- WHAT TO WORK ON -
The word "across" occurs in some lines of the data. Return each such line.

*** Opening SOURCE RECORDS ***

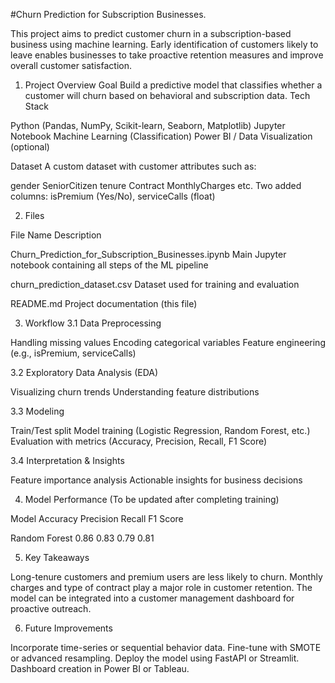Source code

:#Churn Prediction for Subscription Businesses.

This project aims to predict customer churn in a subscription-based business using machine learning. Early identification of customers likely to leave enables businesses to take proactive retention measures and improve overall customer satisfaction.
1. Project Overview
Goal
Build a predictive model that classifies whether a customer will churn based on behavioral and subscription data.
Tech Stack

Python (Pandas, NumPy, Scikit-learn, Seaborn, Matplotlib)
Jupyter Notebook
Machine Learning (Classification)
Power BI / Data Visualization (optional)

Dataset
A custom dataset with customer attributes such as:

gender
SeniorCitizen
tenure
Contract
MonthlyCharges
etc.
Two added columns: isPremium (Yes/No), serviceCalls (float)

2. Files



File Name
Description



Churn_Prediction_for_Subscription_Businesses.ipynb
Main Jupyter notebook containing all steps of the ML pipeline


churn_prediction_dataset.csv
Dataset used for training and evaluation


README.md
Project documentation (this file)


3. Workflow
3.1 Data Preprocessing

Handling missing values
Encoding categorical variables
Feature engineering (e.g., isPremium, serviceCalls)

3.2 Exploratory Data Analysis (EDA)

Visualizing churn trends
Understanding feature distributions

3.3 Modeling

Train/Test split
Model training (Logistic Regression, Random Forest, etc.)
Evaluation with metrics (Accuracy, Precision, Recall, F1 Score)

3.4 Interpretation & Insights

Feature importance analysis
Actionable insights for business decisions

4. Model Performance
(To be updated after completing training)



Model
Accuracy
Precision
Recall
F1 Score



Random Forest
0.86
0.83
0.79
0.81


5. Key Takeaways

Long-tenure customers and premium users are less likely to churn.
Monthly charges and type of contract play a major role in customer retention.
The model can be integrated into a customer management dashboard for proactive outreach.

6. Future Improvements

Incorporate time-series or sequential behavior data.
Fine-tune with SMOTE or advanced resampling.
Deploy the model using FastAPI or Streamlit.
Dashboard creation in Power BI or Tableau.
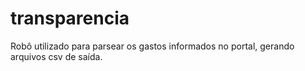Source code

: # transparencia
Robô utilizado para parsear os gastos informados no portal, gerando arquivos csv de saída.
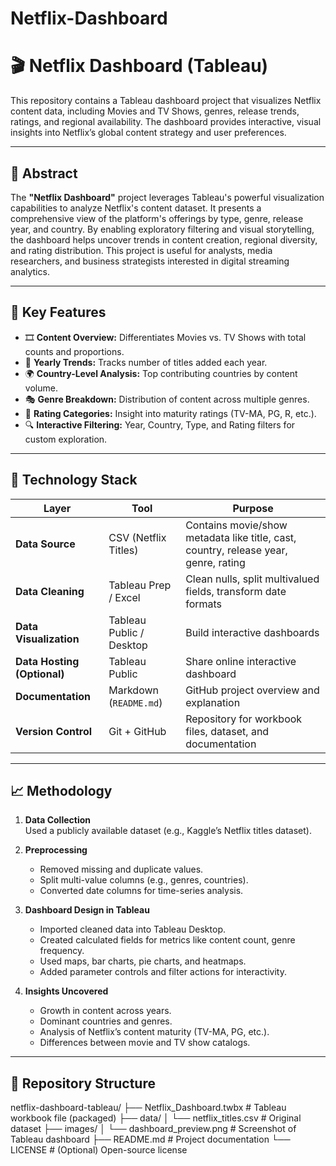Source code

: # Netflix-Dashboard

# 🎬 Netflix Dashboard (Tableau)

This repository contains a Tableau dashboard project that visualizes Netflix content data, including Movies and TV Shows, genres, release trends, ratings, and regional availability. The dashboard provides interactive, visual insights into Netflix’s global content strategy and user preferences.

---

## 📄 Abstract

The **"Netflix Dashboard"** project leverages Tableau's powerful visualization capabilities to analyze Netflix's content dataset. It presents a comprehensive view of the platform's offerings by type, genre, release year, and country. By enabling exploratory filtering and visual storytelling, the dashboard helps uncover trends in content creation, regional diversity, and rating distribution. This project is useful for analysts, media researchers, and business strategists interested in digital streaming analytics.

---

## 🚀 Key Features

- 🎞️ **Content Overview:** Differentiates Movies vs. TV Shows with total counts and proportions.
- 📆 **Yearly Trends:** Tracks number of titles added each year.
- 🌍 **Country-Level Analysis:** Top contributing countries by content volume.
- 🎭 **Genre Breakdown:** Distribution of content across multiple genres.
- 🧾 **Rating Categories:** Insight into maturity ratings (TV-MA, PG, R, etc.).
- 🔍 **Interactive Filtering:** Year, Country, Type, and Rating filters for custom exploration.

---

## 🧰 Technology Stack

| Layer | Tool | Purpose |
|-------|------|---------|
| **Data Source** | CSV (Netflix Titles) | Contains movie/show metadata like title, cast, country, release year, genre, rating |
| **Data Cleaning** | Tableau Prep / Excel | Clean nulls, split multivalued fields, transform date formats |
| **Data Visualization** | Tableau Public / Desktop | Build interactive dashboards |
| **Data Hosting (Optional)** | Tableau Public | Share online interactive dashboard |
| **Documentation** | Markdown (`README.md`) | GitHub project overview and explanation |
| **Version Control** | Git + GitHub | Repository for workbook files, dataset, and documentation |

---

## 📈 Methodology

1. **Data Collection**  
   Used a publicly available dataset (e.g., Kaggle’s Netflix titles dataset).

2. **Preprocessing**  
   - Removed missing and duplicate values.
   - Split multi-value columns (e.g., genres, countries).
   - Converted date columns for time-series analysis.

3. **Dashboard Design in Tableau**  
   - Imported cleaned data into Tableau Desktop.
   - Created calculated fields for metrics like content count, genre frequency.
   - Used maps, bar charts, pie charts, and heatmaps.
   - Added parameter controls and filter actions for interactivity.

4. **Insights Uncovered**  
   - Growth in content across years.
   - Dominant countries and genres.
   - Analysis of Netflix’s content maturity (TV-MA, PG, etc.).
   - Differences between movie and TV show catalogs.

---

## 📂 Repository Structure
netflix-dashboard-tableau/
├── Netflix_Dashboard.twbx # Tableau workbook file (packaged)
├── data/
│ └── netflix_titles.csv # Original dataset
├── images/
│ └── dashboard_preview.png # Screenshot of Tableau dashboard
├── README.md # Project documentation
└── LICENSE # (Optional) Open-source license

*** Closing SOURCE RECORDS ***

- TASK RESULT -
- 🎭 **Genre Breakdown:** Distribution of content across multiple genres.
   - Growth in content across years.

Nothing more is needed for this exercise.